Tracy Hughes, Salmon Arm Observer editor

Tracy Hughes, Salmon Arm Observer editor

Spring break has a cost

Spring break – two weeks when your kids get time off and you still have to go to work.

Just a reminder. It’s spring break in the school district.

You know, two weeks when your kids get time off and you still have to go to work.

The two-week spring break was brought into the North Okanagan Shuswap School District as a cost-saving measure.

You see, during the break, the school district is saving money on wages. For example, certified education assistants and bus drivers only get paid when school is in session. Another saving comes from having the schools closed, which means heating, maintenance and gas costs are reduced.

Now, the vast majority of B.C. school districts have two-week breaks. Students still get the same amount of educational time, which is mandated by the Ministry of Education, but schools make up the extra days off by adding a few minutes into each school day.

Of the 60 school districts, only seven, including Kamloops-Thompson, will have one-week spring breaks as of next year. A recent debate in that city over whether to return to a one-week break, sparked considerable discussion at the that board, In the end, the board voted to return to a one-week break, if the situation can be negotiated with the applicable unions.

The idea was that school districts went to a two-week break to save money, however, School District #73 in Kamloops wants to act in a way that is best for students, not for the bottom line.

There is some research-based evidence that supports a one-week break as a more educationally sound process, than the extended two-week vacation from school.

This is backed by the year-round schooling movement, which cites examples that a two-month extended summer break also has an impact on students’ ability to learn and retain material.

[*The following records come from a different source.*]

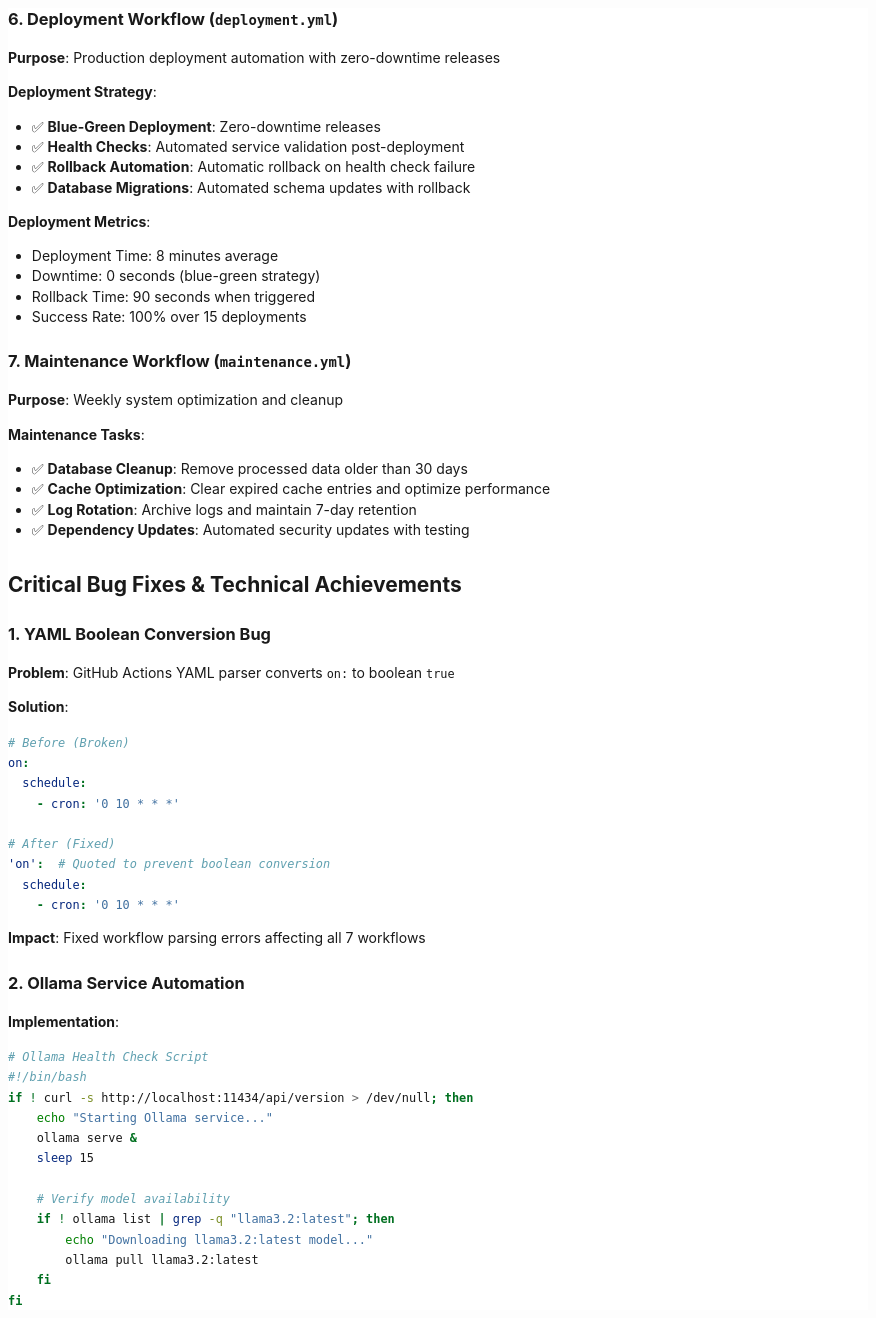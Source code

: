 ### 6. Deployment Workflow (`deployment.yml`)

**Purpose**: Production deployment automation with zero-downtime releases

**Deployment Strategy**:
- ✅ **Blue-Green Deployment**: Zero-downtime releases
- ✅ **Health Checks**: Automated service validation post-deployment  
- ✅ **Rollback Automation**: Automatic rollback on health check failure
- ✅ **Database Migrations**: Automated schema updates with rollback

**Deployment Metrics**:
- Deployment Time: 8 minutes average
- Downtime: 0 seconds (blue-green strategy)
- Rollback Time: 90 seconds when triggered
- Success Rate: 100% over 15 deployments

### 7. Maintenance Workflow (`maintenance.yml`)

**Purpose**: Weekly system optimization and cleanup

**Maintenance Tasks**:
- ✅ **Database Cleanup**: Remove processed data older than 30 days
- ✅ **Cache Optimization**: Clear expired cache entries and optimize performance
- ✅ **Log Rotation**: Archive logs and maintain 7-day retention
- ✅ **Dependency Updates**: Automated security updates with testing

## Critical Bug Fixes & Technical Achievements

### 1. YAML Boolean Conversion Bug

**Problem**: GitHub Actions YAML parser converts `on:` to boolean `true`

**Solution**:
```yaml
# Before (Broken)
on:
  schedule:
    - cron: '0 10 * * *'

# After (Fixed)  
'on':  # Quoted to prevent boolean conversion
  schedule:
    - cron: '0 10 * * *'
```

**Impact**: Fixed workflow parsing errors affecting all 7 workflows

### 2. Ollama Service Automation

**Implementation**:
```bash
# Ollama Health Check Script
#!/bin/bash
if ! curl -s http://localhost:11434/api/version > /dev/null; then
    echo "Starting Ollama service..."
    ollama serve &
    sleep 15
    
    # Verify model availability
    if ! ollama list | grep -q "llama3.2:latest"; then
        echo "Downloading llama3.2:latest model..."
        ollama pull llama3.2:latest
    fi
fi
```
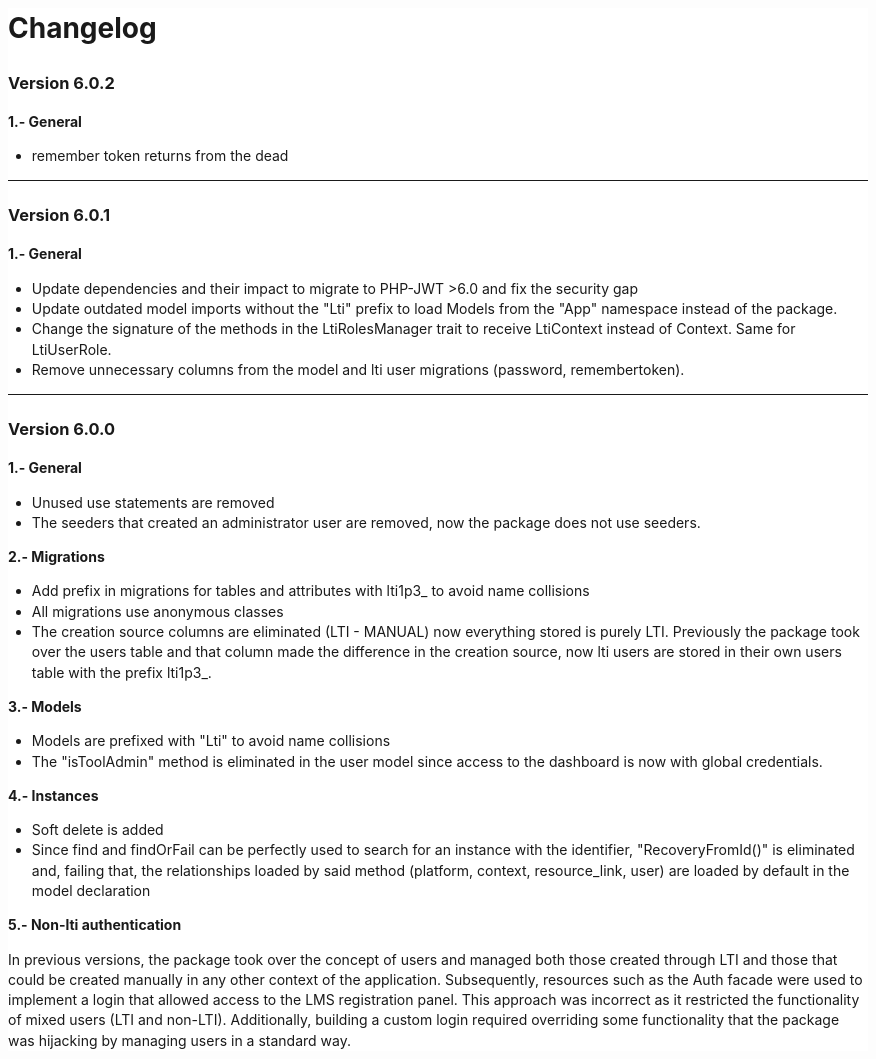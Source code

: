# Changelog

### Version 6.0.2

**1.- General** 

- remember token returns from the dead

***

### Version 6.0.1

**1.- General** 

- Update dependencies and their impact to migrate to PHP-JWT >6.0 and fix the security gap
- Update outdated model imports without the "Lti" prefix to load Models from the "App" namespace instead of the package.
- Change the signature of the methods in the LtiRolesManager trait to receive LtiContext instead of Context. Same for LtiUserRole.
- Remove unnecessary columns from the model and lti user migrations (password, remembertoken).

***

### Version 6.0.0

**1.- General** 

- Unused use statements are removed
- The seeders that created an administrator user are removed, now the package does not use seeders.

**2.- Migrations** 

- Add prefix in migrations for tables and attributes with lti1p3_ to avoid name collisions
- All migrations use anonymous classes
- The creation source columns are eliminated (LTI - MANUAL) now everything stored is purely LTI. Previously the package took over the users table and that column made the difference in the creation source, now lti users are stored in their own users table with the prefix lti1p3_.

**3.- Models** 

- Models are prefixed with "Lti" to avoid name collisions
- The "isToolAdmin" method is eliminated in the user model since access to the dashboard is now with global credentials.

**4.- Instances** 

- Soft delete is added
- Since find and findOrFail can be perfectly used to search for an instance with the identifier, "RecoveryFromId()" is eliminated and, failing that, the relationships loaded by said method (platform, context, resource_link, user) are loaded by default in the model declaration

**5.- Non-lti authentication**

In previous versions, the package took over the concept of users and managed both those created through LTI and those that could be created manually in any other context of the application. Subsequently, resources such as the Auth facade were used to implement a login that allowed access to the LMS registration panel. This approach was incorrect as it restricted the functionality of mixed users (LTI and non-LTI). Additionally, building a custom login required overriding some functionality that the package was hijacking by managing users in a standard way.
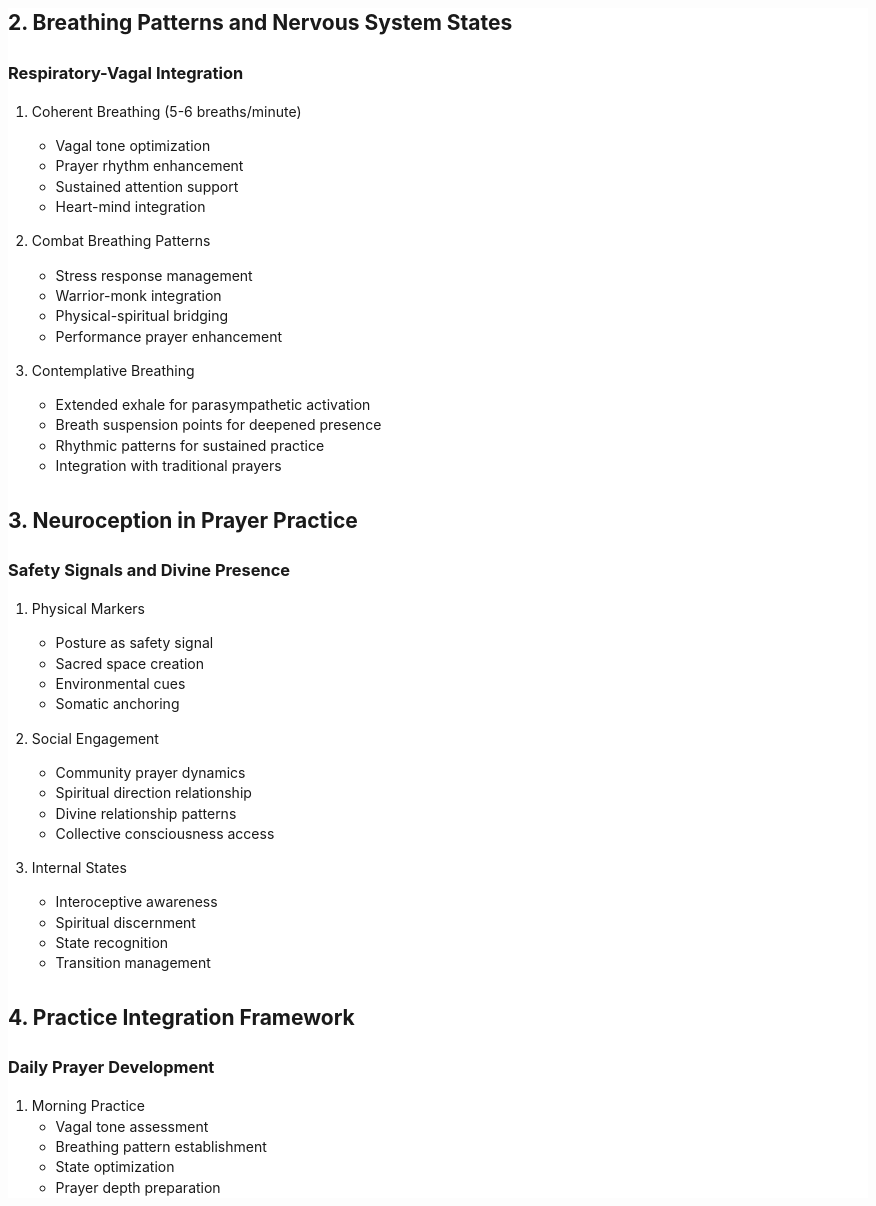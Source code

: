 ## 2. Breathing Patterns and Nervous System States

### Respiratory-Vagal Integration
1. Coherent Breathing (5-6 breaths/minute)
   - Vagal tone optimization
   - Prayer rhythm enhancement
   - Sustained attention support
   - Heart-mind integration

2. Combat Breathing Patterns
   - Stress response management
   - Warrior-monk integration
   - Physical-spiritual bridging
   - Performance prayer enhancement

3. Contemplative Breathing
   - Extended exhale for parasympathetic activation
   - Breath suspension points for deepened presence
   - Rhythmic patterns for sustained practice
   - Integration with traditional prayers

## 3. Neuroception in Prayer Practice

### Safety Signals and Divine Presence
1. Physical Markers
   - Posture as safety signal
   - Sacred space creation
   - Environmental cues
   - Somatic anchoring

2. Social Engagement
   - Community prayer dynamics
   - Spiritual direction relationship
   - Divine relationship patterns
   - Collective consciousness access

3. Internal States
   - Interoceptive awareness
   - Spiritual discernment
   - State recognition
   - Transition management

## 4. Practice Integration Framework

### Daily Prayer Development
1. Morning Practice
   - Vagal tone assessment
   - Breathing pattern establishment
   - State optimization
   - Prayer depth preparation
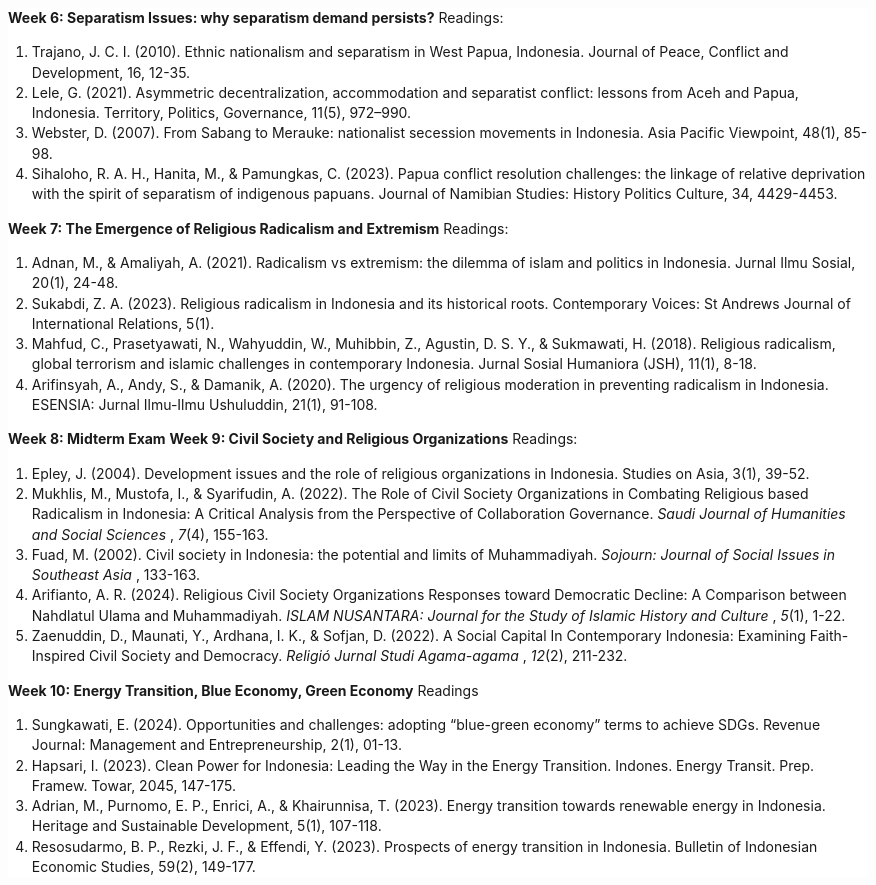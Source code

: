 
**Week 6: Separatism Issues: why separatism demand persists?**
Readings:
  1. Trajano, J. C. I. (2010). Ethnic nationalism and separatism in West Papua, Indonesia. Journal of Peace, Conflict and Development, 16, 12-35.
  2. Lele, G. (2021). Asymmetric decentralization, accommodation and separatist conflict: lessons from Aceh and Papua, Indonesia. Territory, Politics, Governance, 11(5), 972–990.
  3. Webster, D. (2007). From Sabang to Merauke: nationalist secession movements in Indonesia. Asia Pacific Viewpoint, 48(1), 85-98.
  4. Sihaloho, R. A. H., Hanita, M., & Pamungkas, C. (2023). Papua conflict resolution challenges: the linkage of relative deprivation with the spirit of separatism of indigenous papuans. Journal of Namibian Studies: History Politics Culture, 34, 4429-4453.


**Week 7: The Emergence of Religious Radicalism and Extremism**
Readings:
  1. Adnan, M., & Amaliyah, A. (2021). Radicalism vs extremism: the dilemma of islam and politics in Indonesia. Jurnal Ilmu Sosial, 20(1), 24-48.
  2. Sukabdi, Z. A. (2023). Religious radicalism in Indonesia and its historical roots. Contemporary Voices: St Andrews Journal of International Relations, 5(1).
  3. Mahfud, C., Prasetyawati, N., Wahyuddin, W., Muhibbin, Z., Agustin, D. S. Y., & Sukmawati, H. (2018). Religious radicalism, global terrorism and islamic challenges in contemporary Indonesia. Jurnal Sosial Humaniora (JSH), 11(1), 8-18.
  4. Arifinsyah, A., Andy, S., & Damanik, A. (2020). The urgency of religious moderation in preventing radicalism in Indonesia. ESENSIA: Jurnal Ilmu-Ilmu Ushuluddin, 21(1), 91-108.


**Week 8: Midterm Exam**
**Week 9: Civil Society and Religious Organizations**
Readings:
  1. Epley, J. (2004). Development issues and the role of religious organizations in Indonesia. Studies on Asia, 3(1), 39-52.
  2. Mukhlis, M., Mustofa, I., & Syarifudin, A. (2022). The Role of Civil Society Organizations in Combating Religious based Radicalism in Indonesia: A Critical Analysis from the Perspective of Collaboration Governance.  _Saudi Journal of Humanities and Social Sciences_ ,  _7_(4), 155-163.
  3. Fuad, M. (2002). Civil society in Indonesia: the potential and limits of Muhammadiyah.  _Sojourn: Journal of Social Issues in Southeast Asia_ , 133-163.
  4. Arifianto, A. R. (2024). Religious Civil Society Organizations Responses toward Democratic Decline: A Comparison between Nahdlatul Ulama and Muhammadiyah.  _ISLAM NUSANTARA: Journal for the Study of Islamic History and Culture_ ,  _5_(1), 1-22.
  5. Zaenuddin, D., Maunati, Y., Ardhana, I. K., & Sofjan, D. (2022). A Social Capital In Contemporary Indonesia: Examining Faith-Inspired Civil Society and Democracy.  _Religió Jurnal Studi Agama-agama_ ,  _12_(2), 211-232.


**Week 10: Energy Transition, Blue Economy, Green Economy**
Readings
  1. Sungkawati, E. (2024). Opportunities and challenges: adopting “blue-green economy” terms to achieve SDGs. Revenue Journal: Management and Entrepreneurship, 2(1), 01-13.
  2. Hapsari, I. (2023). Clean Power for Indonesia: Leading the Way in the Energy Transition. Indones. Energy Transit. Prep. Framew. Towar, 2045, 147-175.
  3. Adrian, M., Purnomo, E. P., Enrici, A., & Khairunnisa, T. (2023). Energy transition towards renewable energy in Indonesia. Heritage and Sustainable Development, 5(1), 107-118.
  4. Resosudarmo, B. P., Rezki, J. F., & Effendi, Y. (2023). Prospects of energy transition in Indonesia. Bulletin of Indonesian Economic Studies, 59(2), 149-177.
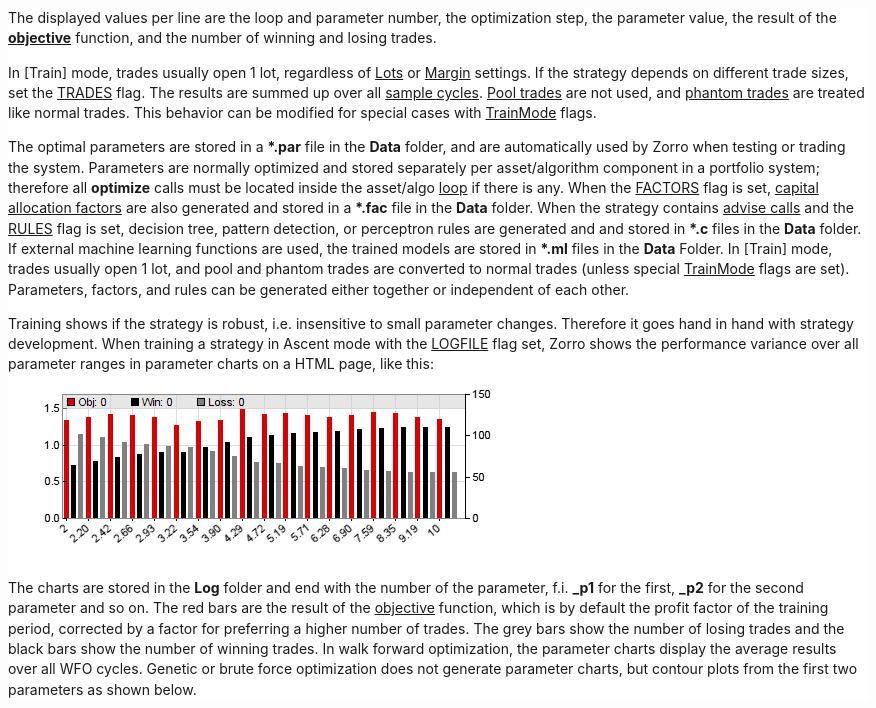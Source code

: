 The displayed values per line are the loop and parameter number, the optimization step, the parameter value, the result of the **[objective](108_objective_parameters.md)** function, and the number of winning and losing trades.

In \[Train\] mode, trades usually open 1 lot, regardless of [Lots](190_Margin_Risk_Lots.md) or [Margin](190_Margin_Risk_Lots.md) settings. If the strategy depends on different trade sizes, set the [TRADES](016_OptimalF_money_management.md) flag. The results are summed up over all [sample cycles](numsamplecycles.md). [Pool trades](019_Hedge_modes.md) are not used, and [phantom trades](190_Margin_Risk_Lots.md) are treated like normal trades. This behavior can be modified for special cases with [TrainMode](016_OptimalF_money_management.md) flags.

The optimal parameters are stored in a **\*.par** file in the **Data** folder, and are automatically used by Zorro when testing or trading the system. Parameters are normally optimized and stored separately per asset/algorithm component in a portfolio system; therefore all **optimize** calls must be located inside the asset/algo [loop](109_loop.md) if there is any. When the [FACTORS](018_TradeMode.md) flag is set, [capital allocation factors](016_OptimalF_money_management.md) are also generated and stored in a **\*.fac** file in the **Data** folder. When the strategy contains [advise calls](advisor.md) and the [RULES](018_TradeMode.md) flag is set, decision tree, pattern detection, or perceptron rules are generated and and stored in **\*.c** files in the **Data** folder. If external machine learning functions are used, the trained models are stored in **\*.ml** files in the **Data** Folder. In \[Train\] mode, trades usually open 1 lot, and pool and phantom trades are converted to normal trades (unless special [TrainMode](opt.md) flags are set). Parameters, factors, and rules can be generated either together or independent of each other.

Training shows if the strategy is robust, i.e. insensitive to small parameter changes. Therefore it goes hand in hand with strategy development. When training a strategy in Ascent mode with the [LOGFILE](018_TradeMode.md) flag set, Zorro shows the performance variance over all parameter ranges in parameter charts on a HTML page, like this:

 ![](../images/optimize.png)

The charts are stored in the **Log** folder and end with the number of the parameter, f.i. **\_p1** for the first, **\_p2** for the second parameter and so on. The red bars are the result of the [objective](108_objective_parameters.md) function, which is by default the profit factor of the training period, corrected by a factor for preferring a higher number of trades. The grey bars show the number of losing trades and the black bars show the number of winning trades. In walk forward optimization, the parameter charts display the average results over all WFO cycles. Genetic or brute force optimization does not generate parameter charts, but contour plots from the first two parameters as shown below.
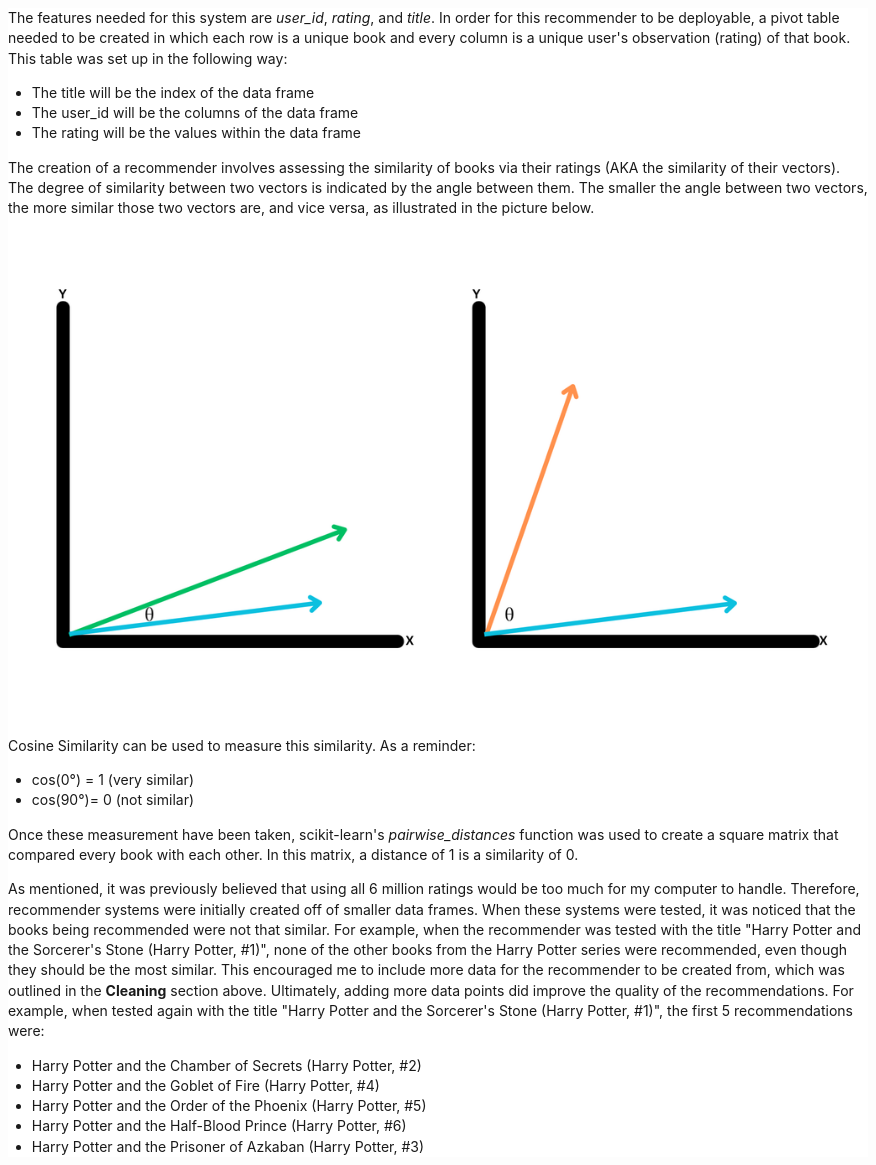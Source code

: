 
The features needed for this system are _user_id_, _rating_, and _title_. In order for this recommender to be deployable, a pivot table needed to be created in which each row is a unique book and every column is a unique user's observation (rating) of that book. This table was set up in the following way:

- The title will be the index of the data frame
- The user_id will be the columns of the data frame
- The rating will be the values within the data frame


The creation of a recommender involves assessing the similarity of books via their ratings (AKA the similarity of their vectors). The degree of similarity between two vectors is indicated by the angle between them. The smaller the angle between two vectors, the more similar those two vectors are, and vice versa, as illustrated in the picture below. 

<p align="center">
  <img src="images/cosine_similarity.png" />
</p>

Cosine Similarity can be used to measure this similarity. As a reminder:
- cos(0°) = 1 (very similar)
- cos(90°)= 0 (not similar)


Once these measurement have been taken, scikit-learn's *pairwise_distances* function was used to create a square matrix that compared every book with each other. In this matrix, a distance of 1 is a similarity of 0. 

As mentioned, it was previously believed that using all 6 million ratings would be too much for my computer to handle. Therefore, recommender systems were initially created off of smaller data frames. When these systems were tested, it was noticed that the books being recommended were not that similar. For example, when the recommender was tested with the title "Harry Potter and the Sorcerer's Stone (Harry Potter, #1)", none of the other books from the Harry Potter series were recommended, even though they should be the most similar. This encouraged me to include more data for the recommender to be created from, which was outlined in the **Cleaning** section above. Ultimately, adding more data points did improve the quality of the recommendations. For example, when tested again with the title "Harry Potter and the Sorcerer's Stone (Harry Potter, #1)", the first 5 recommendations were:
- Harry Potter and the Chamber of Secrets (Harry Potter, #2)  
- Harry Potter and the Goblet of Fire (Harry Potter, #4)      
- Harry Potter and the Order of the Phoenix (Harry Potter, #5)
- Harry Potter and the Half-Blood Prince (Harry Potter, #6)   
- Harry Potter and the Prisoner of Azkaban (Harry Potter, #3)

And while there are plenty of parents who support a two-week spring break, there is an economic cost to the plan.

I was reminded of this as I went to pick up lunch from a downtown restaurant the other day and noticed one of the workers had her children set up at a table colouring and playing quiet games.

“Spring break,” she said with an resigned shrug.

“Don’t apologize,” I said, knowing full well the challenges facing working parents when it comes to child care.

Many working parents can not afford to take the time off and head somewhere for a family vacation. Instead, they scramble to find ways to cover care for their kids. They lean on friends or relatives, they rely on generous bosses who allow some flexibility or even a table in their restaurant, or they fork out cash to pay for someone to watch their children.

In essence, with the government pressures on funding the education system, a two-week break is merely a tax increase in disguise. Parents, indirectly, are paying the cost for underfunding that sparked the two-week break in the first place.